_TASK TO CARRY OUT_
Search the listing for the string "asynchronous" and copy every line that contains it.

Start of EXERCISE MATERIALS

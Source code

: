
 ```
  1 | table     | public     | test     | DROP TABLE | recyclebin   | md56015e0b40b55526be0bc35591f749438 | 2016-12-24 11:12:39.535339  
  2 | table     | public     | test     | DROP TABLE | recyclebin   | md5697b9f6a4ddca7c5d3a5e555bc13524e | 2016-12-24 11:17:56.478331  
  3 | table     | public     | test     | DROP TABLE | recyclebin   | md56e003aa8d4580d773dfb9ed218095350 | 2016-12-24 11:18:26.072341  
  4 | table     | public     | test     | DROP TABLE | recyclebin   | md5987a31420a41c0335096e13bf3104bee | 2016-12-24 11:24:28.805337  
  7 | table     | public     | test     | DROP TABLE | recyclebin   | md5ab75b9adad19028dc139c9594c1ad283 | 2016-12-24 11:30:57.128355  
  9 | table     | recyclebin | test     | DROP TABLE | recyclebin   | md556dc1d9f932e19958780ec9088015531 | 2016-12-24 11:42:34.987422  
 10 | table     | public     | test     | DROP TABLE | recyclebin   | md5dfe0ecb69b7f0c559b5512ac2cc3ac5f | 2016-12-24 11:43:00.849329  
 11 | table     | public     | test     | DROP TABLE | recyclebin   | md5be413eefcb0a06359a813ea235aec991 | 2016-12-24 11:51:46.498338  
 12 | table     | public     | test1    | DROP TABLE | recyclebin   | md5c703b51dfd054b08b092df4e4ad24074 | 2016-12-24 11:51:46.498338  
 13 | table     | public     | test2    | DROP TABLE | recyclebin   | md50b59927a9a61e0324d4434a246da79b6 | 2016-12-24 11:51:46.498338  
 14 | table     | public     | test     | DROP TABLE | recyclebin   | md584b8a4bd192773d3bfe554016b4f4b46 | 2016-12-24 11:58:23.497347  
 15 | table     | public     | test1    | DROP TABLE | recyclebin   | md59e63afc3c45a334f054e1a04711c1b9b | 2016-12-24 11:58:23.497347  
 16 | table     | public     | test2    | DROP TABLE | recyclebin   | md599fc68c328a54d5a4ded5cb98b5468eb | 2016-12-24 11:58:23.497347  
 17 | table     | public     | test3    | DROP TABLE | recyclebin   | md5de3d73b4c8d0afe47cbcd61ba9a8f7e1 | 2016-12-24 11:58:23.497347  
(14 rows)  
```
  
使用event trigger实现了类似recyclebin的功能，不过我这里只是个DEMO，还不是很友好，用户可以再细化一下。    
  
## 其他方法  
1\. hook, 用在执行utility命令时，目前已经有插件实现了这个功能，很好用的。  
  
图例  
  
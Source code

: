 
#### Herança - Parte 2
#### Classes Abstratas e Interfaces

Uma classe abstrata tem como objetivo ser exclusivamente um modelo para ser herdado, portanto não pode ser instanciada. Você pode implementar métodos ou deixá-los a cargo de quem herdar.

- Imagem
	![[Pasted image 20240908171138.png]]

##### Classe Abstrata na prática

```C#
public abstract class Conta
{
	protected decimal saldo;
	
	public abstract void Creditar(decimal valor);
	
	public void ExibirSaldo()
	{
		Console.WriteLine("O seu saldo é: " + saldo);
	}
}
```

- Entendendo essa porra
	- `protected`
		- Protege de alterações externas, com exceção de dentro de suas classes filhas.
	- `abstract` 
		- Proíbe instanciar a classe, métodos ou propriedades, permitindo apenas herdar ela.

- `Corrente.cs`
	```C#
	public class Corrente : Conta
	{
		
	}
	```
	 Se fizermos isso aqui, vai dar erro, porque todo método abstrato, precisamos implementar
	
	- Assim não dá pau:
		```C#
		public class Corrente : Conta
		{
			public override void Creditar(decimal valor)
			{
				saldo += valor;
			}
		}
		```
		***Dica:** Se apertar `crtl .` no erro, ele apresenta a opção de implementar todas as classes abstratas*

End of EXERCISE MATERIALS
Start of EXERCISE MATERIALS

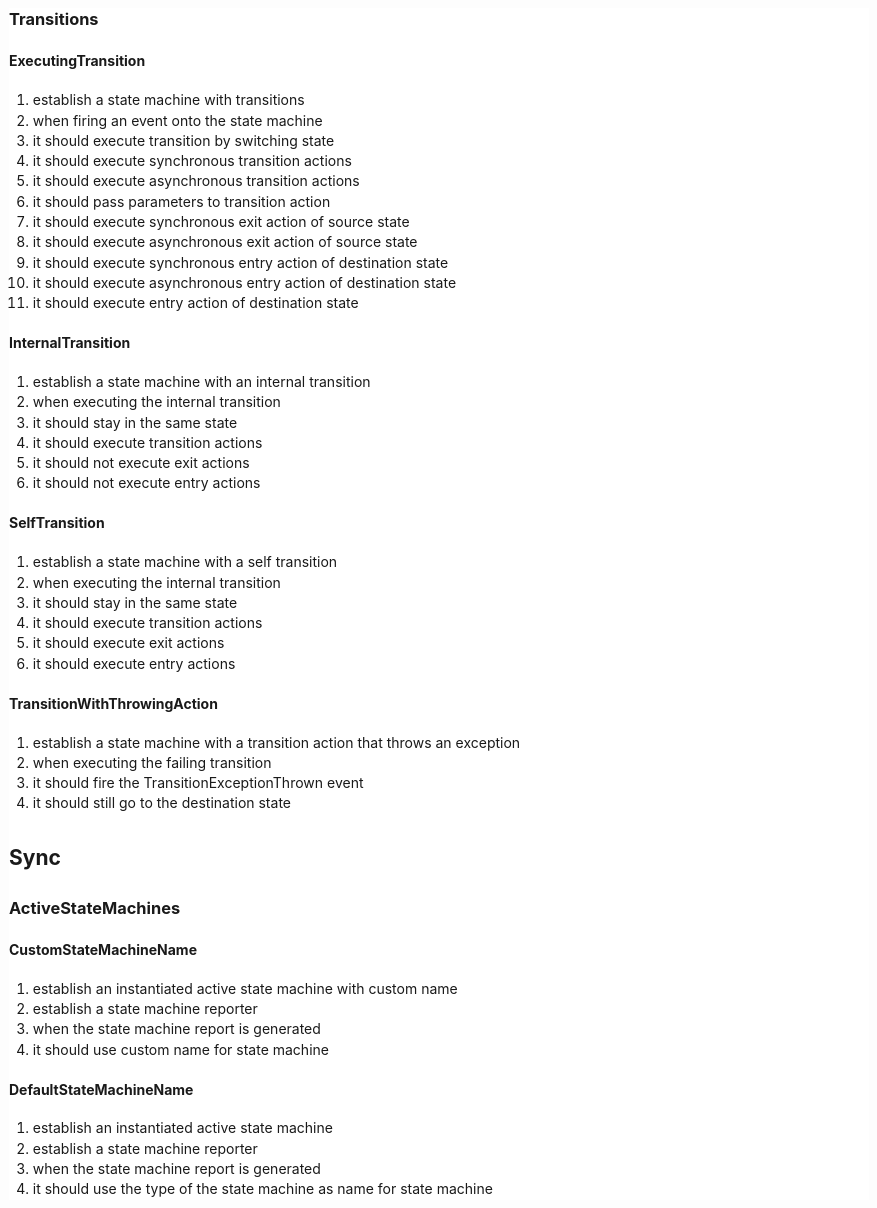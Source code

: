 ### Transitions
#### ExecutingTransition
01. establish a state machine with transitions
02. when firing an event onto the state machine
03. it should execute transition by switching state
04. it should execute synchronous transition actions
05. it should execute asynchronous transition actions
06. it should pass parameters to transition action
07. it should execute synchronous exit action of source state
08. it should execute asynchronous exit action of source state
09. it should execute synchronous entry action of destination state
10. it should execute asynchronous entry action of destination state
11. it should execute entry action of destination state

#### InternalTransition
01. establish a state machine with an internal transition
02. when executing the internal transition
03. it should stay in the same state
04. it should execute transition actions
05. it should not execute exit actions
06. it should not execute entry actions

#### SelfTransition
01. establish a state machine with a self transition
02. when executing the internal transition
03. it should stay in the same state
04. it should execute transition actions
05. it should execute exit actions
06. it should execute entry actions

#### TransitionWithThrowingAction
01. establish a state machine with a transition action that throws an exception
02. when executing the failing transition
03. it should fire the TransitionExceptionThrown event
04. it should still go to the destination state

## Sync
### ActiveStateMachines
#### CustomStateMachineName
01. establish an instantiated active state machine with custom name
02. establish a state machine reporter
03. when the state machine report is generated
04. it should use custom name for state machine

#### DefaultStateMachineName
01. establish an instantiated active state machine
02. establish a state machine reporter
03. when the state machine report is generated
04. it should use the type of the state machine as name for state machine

End of EXERCISE MATERIALS
Start of EXERCISE MATERIALS

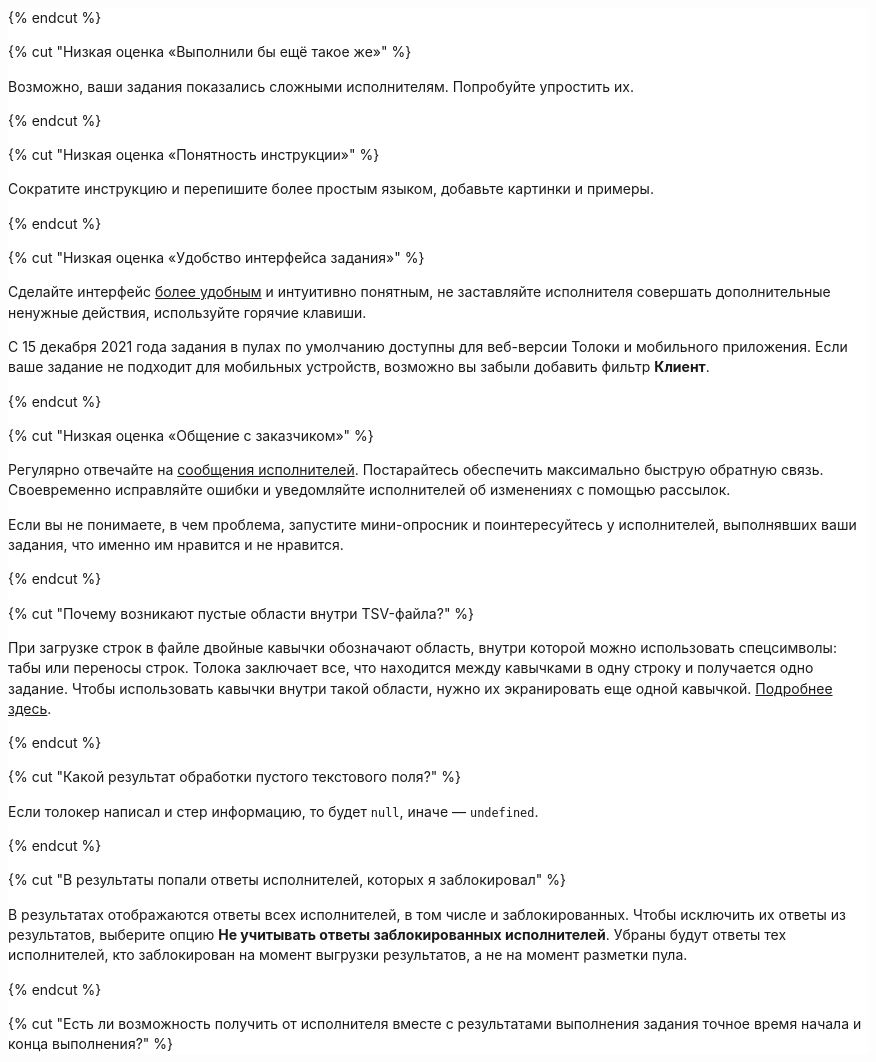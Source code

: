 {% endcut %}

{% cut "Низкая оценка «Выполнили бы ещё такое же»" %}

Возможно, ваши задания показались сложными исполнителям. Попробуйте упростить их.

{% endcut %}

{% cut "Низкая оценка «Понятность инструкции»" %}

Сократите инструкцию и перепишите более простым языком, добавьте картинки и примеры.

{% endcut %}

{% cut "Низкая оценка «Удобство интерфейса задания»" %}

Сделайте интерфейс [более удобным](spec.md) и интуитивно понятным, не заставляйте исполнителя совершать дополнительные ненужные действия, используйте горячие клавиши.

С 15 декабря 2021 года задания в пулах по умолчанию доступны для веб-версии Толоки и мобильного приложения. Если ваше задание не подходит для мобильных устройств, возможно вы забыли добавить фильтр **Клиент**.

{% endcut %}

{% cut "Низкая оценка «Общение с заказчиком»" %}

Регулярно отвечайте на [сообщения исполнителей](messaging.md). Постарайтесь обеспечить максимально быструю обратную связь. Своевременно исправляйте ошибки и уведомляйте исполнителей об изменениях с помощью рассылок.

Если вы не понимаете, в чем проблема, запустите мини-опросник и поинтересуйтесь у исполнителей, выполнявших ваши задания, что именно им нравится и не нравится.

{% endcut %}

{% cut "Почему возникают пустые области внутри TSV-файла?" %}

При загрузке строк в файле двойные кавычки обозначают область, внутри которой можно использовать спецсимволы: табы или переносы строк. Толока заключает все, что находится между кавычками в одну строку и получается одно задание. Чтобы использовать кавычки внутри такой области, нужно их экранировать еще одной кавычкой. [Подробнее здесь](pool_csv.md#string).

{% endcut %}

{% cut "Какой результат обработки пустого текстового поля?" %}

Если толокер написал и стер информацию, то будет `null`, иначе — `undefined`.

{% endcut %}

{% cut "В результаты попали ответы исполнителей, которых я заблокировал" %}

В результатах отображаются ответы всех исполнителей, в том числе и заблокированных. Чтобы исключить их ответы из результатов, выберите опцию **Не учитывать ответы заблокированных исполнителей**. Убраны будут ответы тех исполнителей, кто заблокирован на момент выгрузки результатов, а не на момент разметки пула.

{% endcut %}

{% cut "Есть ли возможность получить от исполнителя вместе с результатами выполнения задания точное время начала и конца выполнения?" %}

End of EXERCISE MATERIALS

_TASK SOLUTION_
05. it should execute asynchronous transition actions
08. it should execute asynchronous exit action of source state
10. it should execute asynchronous entry action of destination state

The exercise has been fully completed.